About this task:
The required lines are those that contain "itself"; pull them out of the data and copy them.

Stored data
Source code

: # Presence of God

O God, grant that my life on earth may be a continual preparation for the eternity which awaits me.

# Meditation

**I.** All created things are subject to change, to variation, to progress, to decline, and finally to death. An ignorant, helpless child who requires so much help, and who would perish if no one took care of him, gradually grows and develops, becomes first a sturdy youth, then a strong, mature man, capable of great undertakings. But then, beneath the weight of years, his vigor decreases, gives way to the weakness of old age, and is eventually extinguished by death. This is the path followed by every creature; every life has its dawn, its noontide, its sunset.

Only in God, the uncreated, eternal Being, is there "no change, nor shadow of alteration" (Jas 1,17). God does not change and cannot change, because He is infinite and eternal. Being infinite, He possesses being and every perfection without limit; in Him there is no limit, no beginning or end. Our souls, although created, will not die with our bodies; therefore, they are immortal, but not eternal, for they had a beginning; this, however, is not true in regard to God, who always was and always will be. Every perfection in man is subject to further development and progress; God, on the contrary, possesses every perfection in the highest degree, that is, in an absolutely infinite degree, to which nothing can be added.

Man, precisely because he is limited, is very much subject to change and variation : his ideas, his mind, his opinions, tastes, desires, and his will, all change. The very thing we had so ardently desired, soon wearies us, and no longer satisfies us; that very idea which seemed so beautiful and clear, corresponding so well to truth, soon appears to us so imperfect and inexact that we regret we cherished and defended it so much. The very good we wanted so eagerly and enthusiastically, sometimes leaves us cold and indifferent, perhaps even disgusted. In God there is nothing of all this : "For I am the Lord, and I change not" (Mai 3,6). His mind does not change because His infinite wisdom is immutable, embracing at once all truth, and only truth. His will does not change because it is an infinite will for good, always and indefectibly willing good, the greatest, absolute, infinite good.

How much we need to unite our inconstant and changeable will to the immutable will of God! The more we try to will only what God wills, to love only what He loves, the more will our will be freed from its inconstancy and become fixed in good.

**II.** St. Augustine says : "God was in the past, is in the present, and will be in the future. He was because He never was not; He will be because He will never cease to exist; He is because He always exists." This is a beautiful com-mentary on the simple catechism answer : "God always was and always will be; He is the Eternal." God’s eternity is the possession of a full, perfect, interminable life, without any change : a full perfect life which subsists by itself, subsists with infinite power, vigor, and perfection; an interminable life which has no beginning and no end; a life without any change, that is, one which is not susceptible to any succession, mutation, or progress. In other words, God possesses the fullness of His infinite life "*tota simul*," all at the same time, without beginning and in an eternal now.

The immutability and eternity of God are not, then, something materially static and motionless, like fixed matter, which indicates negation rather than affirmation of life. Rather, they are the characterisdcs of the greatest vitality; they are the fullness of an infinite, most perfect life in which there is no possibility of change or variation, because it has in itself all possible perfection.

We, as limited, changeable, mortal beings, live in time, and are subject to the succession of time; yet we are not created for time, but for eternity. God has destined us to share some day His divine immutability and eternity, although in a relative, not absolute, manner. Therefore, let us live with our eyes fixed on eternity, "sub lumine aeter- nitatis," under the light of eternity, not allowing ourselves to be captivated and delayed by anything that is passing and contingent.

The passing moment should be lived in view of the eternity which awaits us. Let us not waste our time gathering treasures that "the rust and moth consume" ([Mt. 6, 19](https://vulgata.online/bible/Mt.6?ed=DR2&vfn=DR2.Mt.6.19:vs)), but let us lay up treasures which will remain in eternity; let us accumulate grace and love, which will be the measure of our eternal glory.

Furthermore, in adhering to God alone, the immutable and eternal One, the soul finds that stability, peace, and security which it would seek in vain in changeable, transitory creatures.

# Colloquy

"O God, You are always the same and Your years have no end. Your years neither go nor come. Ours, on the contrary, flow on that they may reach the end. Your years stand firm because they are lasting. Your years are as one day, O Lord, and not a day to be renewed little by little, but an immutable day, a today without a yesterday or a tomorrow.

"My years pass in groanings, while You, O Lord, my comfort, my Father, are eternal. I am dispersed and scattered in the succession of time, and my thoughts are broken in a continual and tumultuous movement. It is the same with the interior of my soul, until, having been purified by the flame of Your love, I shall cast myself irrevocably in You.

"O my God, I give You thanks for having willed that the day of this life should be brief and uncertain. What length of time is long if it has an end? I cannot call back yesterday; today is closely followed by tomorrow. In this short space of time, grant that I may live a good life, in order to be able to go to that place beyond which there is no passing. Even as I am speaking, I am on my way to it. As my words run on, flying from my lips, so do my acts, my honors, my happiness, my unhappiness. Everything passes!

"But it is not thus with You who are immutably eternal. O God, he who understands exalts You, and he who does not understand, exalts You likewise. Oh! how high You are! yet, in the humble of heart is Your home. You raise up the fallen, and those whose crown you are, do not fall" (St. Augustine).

Result:
**II.** St. Augustine says : "God was in the past, is in the present, and will be in the future. He was because He never was not; He will be because He will never cease to exist; He is because He always exists." This is a beautiful com-mentary on the simple catechism answer : "God always was and always will be; He is the Eternal." God’s eternity is the possession of a full, perfect, interminable life, without any change : a full perfect life which subsists by itself, subsists with infinite power, vigor, and perfection; an interminable life which has no beginning and no end; a life without any change, that is, one which is not susceptible to any succession, mutation, or progress. In other words, God possesses the fullness of His infinite life "*tota simul*," all at the same time, without beginning and in an eternal now.
The immutability and eternity of God are not, then, something materially static and motionless, like fixed matter, which indicates negation rather than affirmation of life. Rather, they are the characterisdcs of the greatest vitality; they are the fullness of an infinite, most perfect life in which there is no possibility of change or variation, because it has in itself all possible perfection.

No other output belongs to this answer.